Some other reviews have gone into more detail about the complete erasure of a Black friend murdered at the same time. I think this is highly illuminating about the precise borders of compassion in the West: for all her bravado performance of a trans man, Hilary Swank is still a white woman and thus remains a fitting vessel for an American audience's compassion. A Black man evidentally is not. (Incidentally, I think Chinonye Chukwu could have learned something about conveying cinematic victimhood for their 2022 film Till. Making 14-year-old Emmett into a saint may indeed be completely accurate, but it also has a certain hollowness to it backed up by a hint of moral blackmail — who's going to be the person to say the effect is mawkish and overdone? One cannot easily make that charge against Boy's Don't Cry.) Anyway, the fact that race was not really a subject of the film is interesting given its implicit emphasis of the role of class in Brandon's murder. It is something of a shame that film cannot depict a middle-class family instead, as that might have avoided the suggestion that transphobia is borne of the inherent ignorance of rural blue-collar culture.

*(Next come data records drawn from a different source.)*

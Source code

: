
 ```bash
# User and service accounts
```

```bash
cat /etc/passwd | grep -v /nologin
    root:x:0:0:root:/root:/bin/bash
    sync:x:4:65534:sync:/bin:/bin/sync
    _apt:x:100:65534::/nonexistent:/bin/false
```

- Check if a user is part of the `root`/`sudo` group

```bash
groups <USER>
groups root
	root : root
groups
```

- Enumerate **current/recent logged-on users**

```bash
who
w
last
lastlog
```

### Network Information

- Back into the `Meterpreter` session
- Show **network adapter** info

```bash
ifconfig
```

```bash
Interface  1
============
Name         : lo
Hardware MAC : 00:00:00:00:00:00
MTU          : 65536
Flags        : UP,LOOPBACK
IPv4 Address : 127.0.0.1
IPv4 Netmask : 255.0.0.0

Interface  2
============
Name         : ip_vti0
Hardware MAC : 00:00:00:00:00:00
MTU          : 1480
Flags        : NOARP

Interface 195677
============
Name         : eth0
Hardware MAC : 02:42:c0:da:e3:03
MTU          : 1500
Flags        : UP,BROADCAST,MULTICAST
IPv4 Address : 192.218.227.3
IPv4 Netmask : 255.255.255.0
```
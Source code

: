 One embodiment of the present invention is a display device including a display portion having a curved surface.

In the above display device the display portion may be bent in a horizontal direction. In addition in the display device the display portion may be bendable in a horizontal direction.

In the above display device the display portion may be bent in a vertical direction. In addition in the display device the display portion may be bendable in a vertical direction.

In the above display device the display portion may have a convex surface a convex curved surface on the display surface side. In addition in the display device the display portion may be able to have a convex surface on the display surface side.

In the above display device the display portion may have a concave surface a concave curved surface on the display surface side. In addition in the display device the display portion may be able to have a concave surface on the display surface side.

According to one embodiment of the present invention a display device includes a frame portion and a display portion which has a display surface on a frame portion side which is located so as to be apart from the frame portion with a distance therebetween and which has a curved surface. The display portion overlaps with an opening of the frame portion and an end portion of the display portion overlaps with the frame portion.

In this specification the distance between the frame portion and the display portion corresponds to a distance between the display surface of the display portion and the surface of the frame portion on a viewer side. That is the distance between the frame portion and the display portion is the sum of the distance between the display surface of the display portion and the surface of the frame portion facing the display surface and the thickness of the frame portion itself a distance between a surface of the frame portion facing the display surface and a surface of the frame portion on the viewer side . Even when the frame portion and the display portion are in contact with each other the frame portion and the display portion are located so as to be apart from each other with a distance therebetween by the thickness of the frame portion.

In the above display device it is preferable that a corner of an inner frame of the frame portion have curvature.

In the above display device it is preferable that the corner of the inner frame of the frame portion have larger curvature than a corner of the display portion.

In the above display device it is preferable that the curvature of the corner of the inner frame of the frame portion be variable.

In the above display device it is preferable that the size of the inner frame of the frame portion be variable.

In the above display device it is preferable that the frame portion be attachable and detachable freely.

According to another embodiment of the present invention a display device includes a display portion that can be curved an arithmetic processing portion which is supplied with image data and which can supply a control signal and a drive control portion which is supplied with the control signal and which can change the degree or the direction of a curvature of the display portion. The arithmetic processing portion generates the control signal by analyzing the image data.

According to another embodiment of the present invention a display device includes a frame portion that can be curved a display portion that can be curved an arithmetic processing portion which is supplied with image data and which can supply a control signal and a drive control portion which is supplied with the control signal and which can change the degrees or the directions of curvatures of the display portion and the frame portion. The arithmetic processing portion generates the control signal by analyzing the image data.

Boy's Don't Cry was initially given an NC-17 rating by the MPAA, in part due to the moral panic surrounding South Park: Bigger, Longer & Uncut's 'R' rating. An NC-17 rating would not merely have barred those 16 or under from seeing Boy's Don't Cry, but crucially, it would have acted as a de facto ban from any kind of widespread distribution given the prevalence of the theatres that refuse to carry NC-17 films as a matter of course. This would, without exaggeration, have ensured it would have been a commercial disaster, and would have naturally stymied funding for other LGBT movies. There's a good-length essay (and perhaps even a book) to be written about the use of the NC-17 rating as a method of soft censorship in the US, a place that hypocritically calls itself the home of the First Amendment. Given an 'R' after extensive cuts to the LGBT-inflected scenes (and not the murder), the rating system had the effect of restricting the content within Boy's Don't Cry, but also what would be filmed and financed in the years afterwards.

I'd give Sally Jane Black's Letterboxd review a read, if only for their observation that the film "pulls inexorably toward the violence in a way that deafens the trans experience in a way—despite that violence being a terrifying part of our experience," and their summary of the film as "an experiment in cis-gaze and misunderstanding, a bumbling insult to the trans man who was killed, in a manner that simply encourages more misunderstanding (and thus more death)".

One last thing. The theory that Roger Ebert would not have 'survived Twitter' is borne out by his contemporary review of this film which boldly claims that Brandon was "not a transsexual, a lesbian, a cross-dresser, or a member of any other category on the laundry list of sexual identities", and suggests that "the intriguing border between the genders must have been more inviting to cross when that was seen as an opportunity rather than a pathology."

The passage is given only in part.